(Pictures paired with source code)
"""

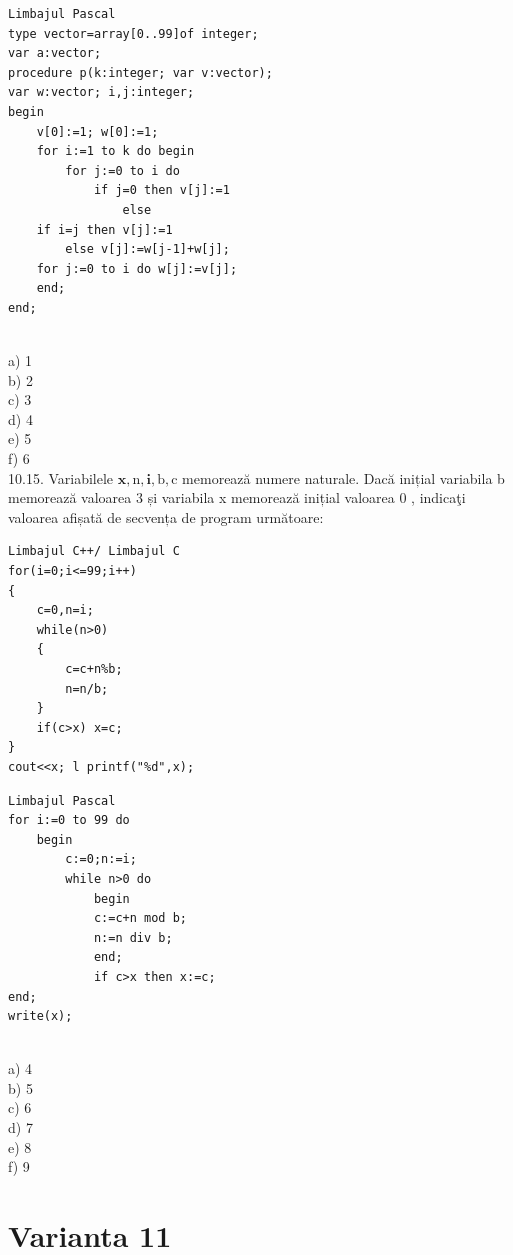 \begin{verbatim}
Limbajul Pascal
type vector=array[0..99]of integer;
var a:vector;
procedure p(k:integer; var v:vector);
var w:vector; i,j:integer;
begin
    v[0]:=1; w[0]:=1;
    for i:=1 to k do begin
        for j:=0 to i do
            if j=0 then v[j]:=1
                else
    if i=j then v[j]:=1
        else v[j]:=w[j-1]+w[j];
    for j:=0 to i do w[j]:=v[j];
    end;
end;
\end{verbatim}
\\
a) 1
\\
b) 2
\\
c) 3
\\
d) 4
\\
e) 5
\\
f) 6
\\
10.15. Variabilele $\mathbf{x}, \mathrm{n}, \mathbf{i}, \mathrm{b}, \mathrm{c}$ memorează numere naturale. Dacă inițial variabila b memorează valoarea 3 și variabila x memorează inițial valoarea 0 , indicaţi valoarea afișată de secvența de program următoare:
\begin{verbatim}
Limbajul C++/ Limbajul C
for(i=0;i<=99;i++)
{
    c=0,n=i;
    while(n>0)
    {
        c=c+n%b;
        n=n/b;
    }
    if(c>x) x=c;
}
cout<<x; l printf("%d",x);
\end{verbatim}
\begin{verbatim}
Limbajul Pascal
for i:=0 to 99 do
    begin
        c:=0;n:=i;
        while n>0 do
            begin
            c:=c+n mod b;
            n:=n div b;
            end;
            if c>x then x:=c;
end;
write(x);
\end{verbatim}\
\\
a) 4
\\
b) 5
\\
c) 6
\\
d) 7
\\
e) 8
\\
f) 9
\\


\section*{Varianta 11}

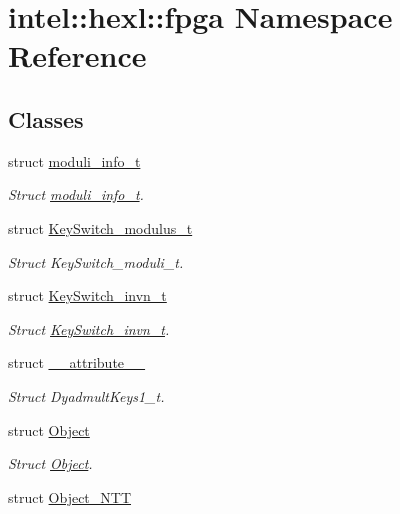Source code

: \hypertarget{namespaceintel_1_1hexl_1_1fpga}{\section{intel\-:\-:hexl\-:\-:fpga Namespace Reference}
\label{namespaceintel_1_1hexl_1_1fpga}
}
\subsection*{Classes}
\begin{DoxyCompactItemize}
\item 
struct \hyperlink{structintel_1_1hexl_1_1fpga_1_1moduli__info__t}{moduli\-\_\-info\-\_\-t}
\begin{DoxyCompactList}\small\item\em Struct \hyperlink{structintel_1_1hexl_1_1fpga_1_1moduli__info__t}{moduli\-\_\-info\-\_\-t}. \end{DoxyCompactList}\item 
struct \hyperlink{structintel_1_1hexl_1_1fpga_1_1KeySwitch__modulus__t}{Key\-Switch\-\_\-modulus\-\_\-t}
\begin{DoxyCompactList}\small\item\em Struct Key\-Switch\-\_\-moduli\-\_\-t. \end{DoxyCompactList}\item 
struct \hyperlink{structintel_1_1hexl_1_1fpga_1_1KeySwitch__invn__t}{Key\-Switch\-\_\-invn\-\_\-t}
\begin{DoxyCompactList}\small\item\em Struct \hyperlink{structintel_1_1hexl_1_1fpga_1_1KeySwitch__invn__t}{Key\-Switch\-\_\-invn\-\_\-t}. \end{DoxyCompactList}\item 
struct \hyperlink{structintel_1_1hexl_1_1fpga_1_1____attribute____}{\-\_\-\-\_\-attribute\-\_\-\-\_\-}
\begin{DoxyCompactList}\small\item\em Struct Dyadmult\-Keys1\-\_\-t. \end{DoxyCompactList}\item 
struct \hyperlink{structintel_1_1hexl_1_1fpga_1_1Object}{Object}
\begin{DoxyCompactList}\small\item\em Struct \hyperlink{structintel_1_1hexl_1_1fpga_1_1Object}{Object}. \end{DoxyCompactList}\item 
struct \hyperlink{structintel_1_1hexl_1_1fpga_1_1Object__NTT}{Object\-\_\-\-N\-T\-T}

\end{DoxyCompactItemize}

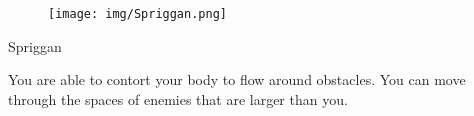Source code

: \newpage

\begin{figure}[ht!]
	\texttt{[image: img/Spriggan.png]}
\end{figure}

\begin{monsterbox}{Spriggan}
	\vspace{.1in}
	\hline
	\stats[
	STR = +1,
	DEX = +1,
	VIT = -1,
	FOC = +1,
	WILL = -1
	]
	\hline
	
	\vspace{.1in}
	
	\begin{monsteraction}[Writhing]
		You are able to contort your body to flow around obstacles. You can move through the spaces of enemies that are larger than you.
	\end{monsteraction}
\end{monsterbox}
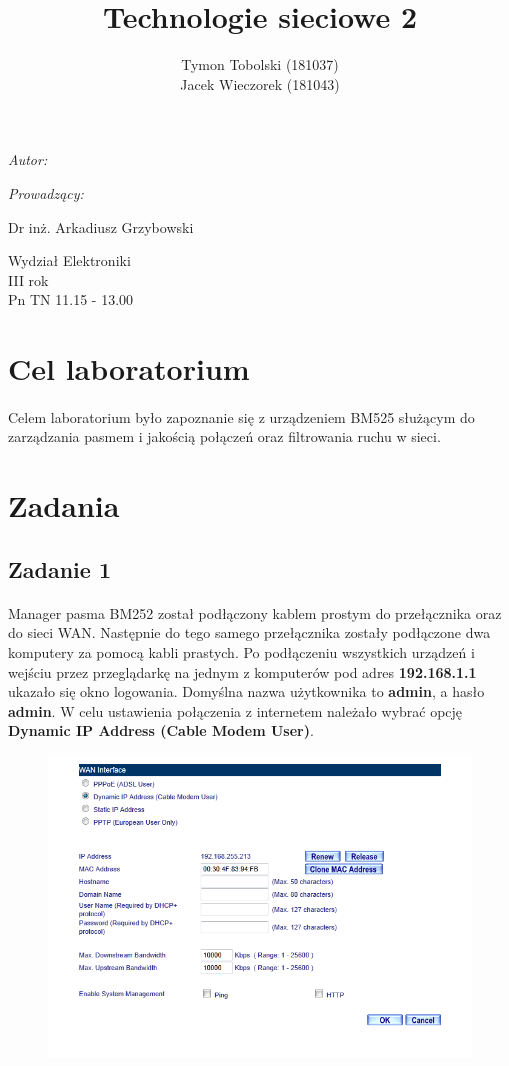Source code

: \documentclass[wide,a4paper,titlepage,12pt] {article}
\title{Technologie sieciowe 2}
\author{Tymon Tobolski (181037)\\ Jacek Wieczorek (181043)}
\makeatletter
\renewcommand{\maketitle}{
\begin{titlepage}
  \begin{center}
    \vspace*{3cm}
    \LARGE \@title \par
    \vspace{2cm}
    \textit{\small Autor:}\par
    \normalsize \@author\par \normalsize
    \vspace{3cm}
    \textit{\small Prowadzący:}\par
    Dr inż. Arkadiusz Grzybowski\par
    \vspace{2cm}
    Wydział Elektroniki\\ III rok\\ Pn TN 11.15 - 13.00\par
    \vspace{4cm}
    \small \@date
  \end{center}
\end{titlepage}
}
\makeatother
\begin{document}
\maketitle
  \section{Cel laboratorium}
  \paragraph{}
  Celem laboratorium było zapoznanie się z urządzeniem BM525 służącym do zarządzania pasmem i jakością połączeń oraz filtrowania ruchu w sieci.


  \section{Zadania}


  \subsection{Zadanie 1}
  \paragraph{}
  Manager pasma BM252 został podłączony kablem prostym do przełącznika oraz do sieci WAN. Następnie do tego samego przełącznika zostały podłączone dwa komputery za pomocą kabli prastych.
  Po podłączeniu wszystkich urządzeń i wejściu przez przeglądarkę na jednym z komputerów pod adres \textbf{192.168.1.1} ukazało się okno logowania. Domyślna nazwa użytkownika to \textbf{admin}, a hasło \textbf{admin}.
  W celu ustawienia połączenia z internetem należało wybrać opcję \textbf{Dynamic IP Address (Cable Modem User)}.

  \begin{figure}[h!]
    \begin{center}
      \includegraphics[width=\textwidth]{1.PNG}
    \end{center}
  \end{figure}
\end{document}
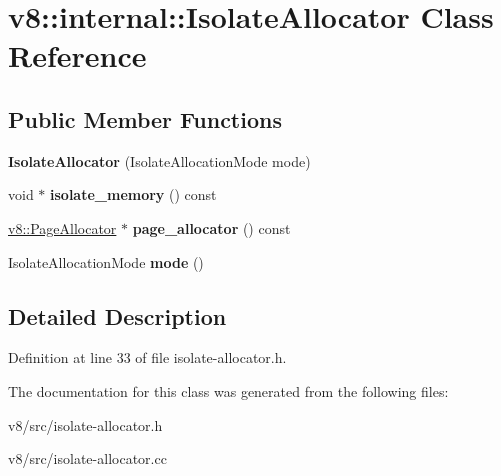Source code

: \hypertarget{classv8_1_1internal_1_1IsolateAllocator}{}\section{v8\+:\+:internal\+:\+:Isolate\+Allocator Class Reference}
\label{classv8_1_1internal_1_1IsolateAllocator}
\subsection*{Public Member Functions}
\begin{DoxyCompactItemize}
\item 
\mbox{\label{classv8_1_1internal_1_1IsolateAllocator_abbe1d9f606841e913e0b30488a25ff8a}} 
{\bfseries Isolate\+Allocator} (Isolate\+Allocation\+Mode mode)
\item 
\mbox{\label{classv8_1_1internal_1_1IsolateAllocator_a4e143421a1bef10e125bc628d3118628}} 
void $\ast$ {\bfseries isolate\+\_\+memory} () const
\item 
\mbox{\label{classv8_1_1internal_1_1IsolateAllocator_a0f8962dd5786e4fca9cb4cbb0391357c}} 
\mbox{\hyperlink{classv8_1_1PageAllocator}{v8\+::\+Page\+Allocator}} $\ast$ {\bfseries page\+\_\+allocator} () const
\item 
\mbox{\label{classv8_1_1internal_1_1IsolateAllocator_ac3b0fed61579c80e800be19dc8da6a04}} 
Isolate\+Allocation\+Mode {\bfseries mode} ()
\end{DoxyCompactItemize}


\subsection{Detailed Description}


Definition at line 33 of file isolate-\/allocator.\+h.



The documentation for this class was generated from the following files\+:\begin{DoxyCompactItemize}
\item 
v8/src/isolate-\/allocator.\+h\item 
v8/src/isolate-\/allocator.\+cc\end{DoxyCompactItemize}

"""

→ About this task: Please repeat the data verbatim and leave the pictures out of your copy.

→ Exercise response:
 \begin{verbatim}
Limbajul Pascal
type vector=array[0..99]of integer;
var a:vector;
procedure p(k:integer; var v:vector);
var w:vector; i,j:integer;
begin
    v[0]:=1; w[0]:=1;
    for i:=1 to k do begin
        for j:=0 to i do
            if j=0 then v[j]:=1
                else
    if i=j then v[j]:=1
        else v[j]:=w[j-1]+w[j];
    for j:=0 to i do w[j]:=v[j];
    end;
end;
\end{verbatim}
\\
a) 1
\\
b) 2
\\
c) 3
\\
d) 4
\\
e) 5
\\
f) 6
\\
10.15. Variabilele $\mathbf{x}, \mathrm{n}, \mathbf{i}, \mathrm{b}, \mathrm{c}$ memorează numere naturale. Dacă inițial variabila b memorează valoarea 3 și variabila x memorează inițial valoarea 0 , indicaţi valoarea afișată de secvența de program următoare:
\begin{verbatim}
Limbajul C++/ Limbajul C
for(i=0;i<=99;i++)
{
    c=0,n=i;
    while(n>0)
    {
        c=c+n%b;
        n=n/b;
    }
    if(c>x) x=c;
}
cout<<x; l printf("%d",x);
\end{verbatim}
\begin{verbatim}
Limbajul Pascal
for i:=0 to 99 do
    begin
        c:=0;n:=i;
        while n>0 do
            begin
            c:=c+n mod b;
            n:=n div b;
            end;
            if c>x then x:=c;
end;
write(x);
\end{verbatim}\
\\
a) 4
\\
b) 5
\\
c) 6
\\
d) 7
\\
e) 8
\\
f) 9
\\


\section*{Varianta 11}

Source code

: \hypertarget{namespaceintel_1_1hexl_1_1fpga}{\section{intel\-:\-:hexl\-:\-:fpga Namespace Reference}
\label{namespaceintel_1_1hexl_1_1fpga}
}
\subsection*{Classes}
\begin{DoxyCompactItemize}
\item 
struct \hyperlink{structintel_1_1hexl_1_1fpga_1_1moduli__info__t}{moduli\-\_\-info\-\_\-t}
\begin{DoxyCompactList}\small\item\em Struct \hyperlink{structintel_1_1hexl_1_1fpga_1_1moduli__info__t}{moduli\-\_\-info\-\_\-t}. \end{DoxyCompactList}\item 
struct \hyperlink{structintel_1_1hexl_1_1fpga_1_1KeySwitch__modulus__t}{Key\-Switch\-\_\-modulus\-\_\-t}
\begin{DoxyCompactList}\small\item\em Struct Key\-Switch\-\_\-moduli\-\_\-t. \end{DoxyCompactList}\item 
struct \hyperlink{structintel_1_1hexl_1_1fpga_1_1KeySwitch__invn__t}{Key\-Switch\-\_\-invn\-\_\-t}
\begin{DoxyCompactList}\small\item\em Struct \hyperlink{structintel_1_1hexl_1_1fpga_1_1KeySwitch__invn__t}{Key\-Switch\-\_\-invn\-\_\-t}. \end{DoxyCompactList}\item 
struct \hyperlink{structintel_1_1hexl_1_1fpga_1_1____attribute____}{\-\_\-\-\_\-attribute\-\_\-\-\_\-}
\begin{DoxyCompactList}\small\item\em Struct Dyadmult\-Keys1\-\_\-t. \end{DoxyCompactList}\item 
struct \hyperlink{structintel_1_1hexl_1_1fpga_1_1Object}{Object}
\begin{DoxyCompactList}\small\item\em Struct \hyperlink{structintel_1_1hexl_1_1fpga_1_1Object}{Object}. \end{DoxyCompactList}\item 
struct \hyperlink{structintel_1_1hexl_1_1fpga_1_1Object__NTT}{Object\-\_\-\-N\-T\-T}

\end{DoxyCompactItemize}

Source code

: \newpage

\begin{figure}[ht!]
	\texttt{[image: img/Spriggan.png]}
\end{figure}

\begin{monsterbox}{Spriggan}
	\vspace{.1in}
	\hline
	\stats[
	STR = +1,
	DEX = +1,
	VIT = -1,
	FOC = +1,
	WILL = -1
	]
	\hline
	
	\vspace{.1in}
	
	\begin{monsteraction}[Writhing]
		You are able to contort your body to flow around obstacles. You can move through the spaces of enemies that are larger than you.
	\end{monsteraction}
\end{monsterbox}
Source code

: \documentclass[wide,a4paper,titlepage,12pt] {article}
\title{Technologie sieciowe 2}
\author{Tymon Tobolski (181037)\\ Jacek Wieczorek (181043)}
\makeatletter
\renewcommand{\maketitle}{
\begin{titlepage}
  \begin{center}
    \vspace*{3cm}
    \LARGE \@title \par
    \vspace{2cm}
    \textit{\small Autor:}\par
    \normalsize \@author\par \normalsize
    \vspace{3cm}
    \textit{\small Prowadzący:}\par
    Dr inż. Arkadiusz Grzybowski\par
    \vspace{2cm}
    Wydział Elektroniki\\ III rok\\ Pn TN 11.15 - 13.00\par
    \vspace{4cm}
    \small \@date
  \end{center}
\end{titlepage}
}
\makeatother
\begin{document}
\maketitle
  \section{Cel laboratorium}
  \paragraph{}
  Celem laboratorium było zapoznanie się z urządzeniem BM525 służącym do zarządzania pasmem i jakością połączeń oraz filtrowania ruchu w sieci.


  \section{Zadania}


  \subsection{Zadanie 1}
  \paragraph{}
  Manager pasma BM252 został podłączony kablem prostym do przełącznika oraz do sieci WAN. Następnie do tego samego przełącznika zostały podłączone dwa komputery za pomocą kabli prastych.
  Po podłączeniu wszystkich urządzeń i wejściu przez przeglądarkę na jednym z komputerów pod adres \textbf{192.168.1.1} ukazało się okno logowania. Domyślna nazwa użytkownika to \textbf{admin}, a hasło \textbf{admin}.
  W celu ustawienia połączenia z internetem należało wybrać opcję \textbf{Dynamic IP Address (Cable Modem User)}.

  \begin{figure}[h!]
    \begin{center}
      \includegraphics[width=\textwidth]{1.PNG}
    \end{center}
  \end{figure}
\end{document}
Source code

: \hypertarget{classv8_1_1internal_1_1IsolateAllocator}{}\section{v8\+:\+:internal\+:\+:Isolate\+Allocator Class Reference}
\label{classv8_1_1internal_1_1IsolateAllocator}
\subsection*{Public Member Functions}
\begin{DoxyCompactItemize}
\item 
\mbox{\label{classv8_1_1internal_1_1IsolateAllocator_abbe1d9f606841e913e0b30488a25ff8a}} 
{\bfseries Isolate\+Allocator} (Isolate\+Allocation\+Mode mode)
\item 
\mbox{\label{classv8_1_1internal_1_1IsolateAllocator_a4e143421a1bef10e125bc628d3118628}} 
void $\ast$ {\bfseries isolate\+\_\+memory} () const
\item 
\mbox{\label{classv8_1_1internal_1_1IsolateAllocator_a0f8962dd5786e4fca9cb4cbb0391357c}} 
\mbox{\hyperlink{classv8_1_1PageAllocator}{v8\+::\+Page\+Allocator}} $\ast$ {\bfseries page\+\_\+allocator} () const
\item 
\mbox{\label{classv8_1_1internal_1_1IsolateAllocator_ac3b0fed61579c80e800be19dc8da6a04}} 
Isolate\+Allocation\+Mode {\bfseries mode} ()
\end{DoxyCompactItemize}


\subsection{Detailed Description}


Definition at line 33 of file isolate-\/allocator.\+h.



The documentation for this class was generated from the following files\+:\begin{DoxyCompactItemize}
\item 
v8/src/isolate-\/allocator.\+h\item 
v8/src/isolate-\/allocator.\+cc\end{DoxyCompactItemize}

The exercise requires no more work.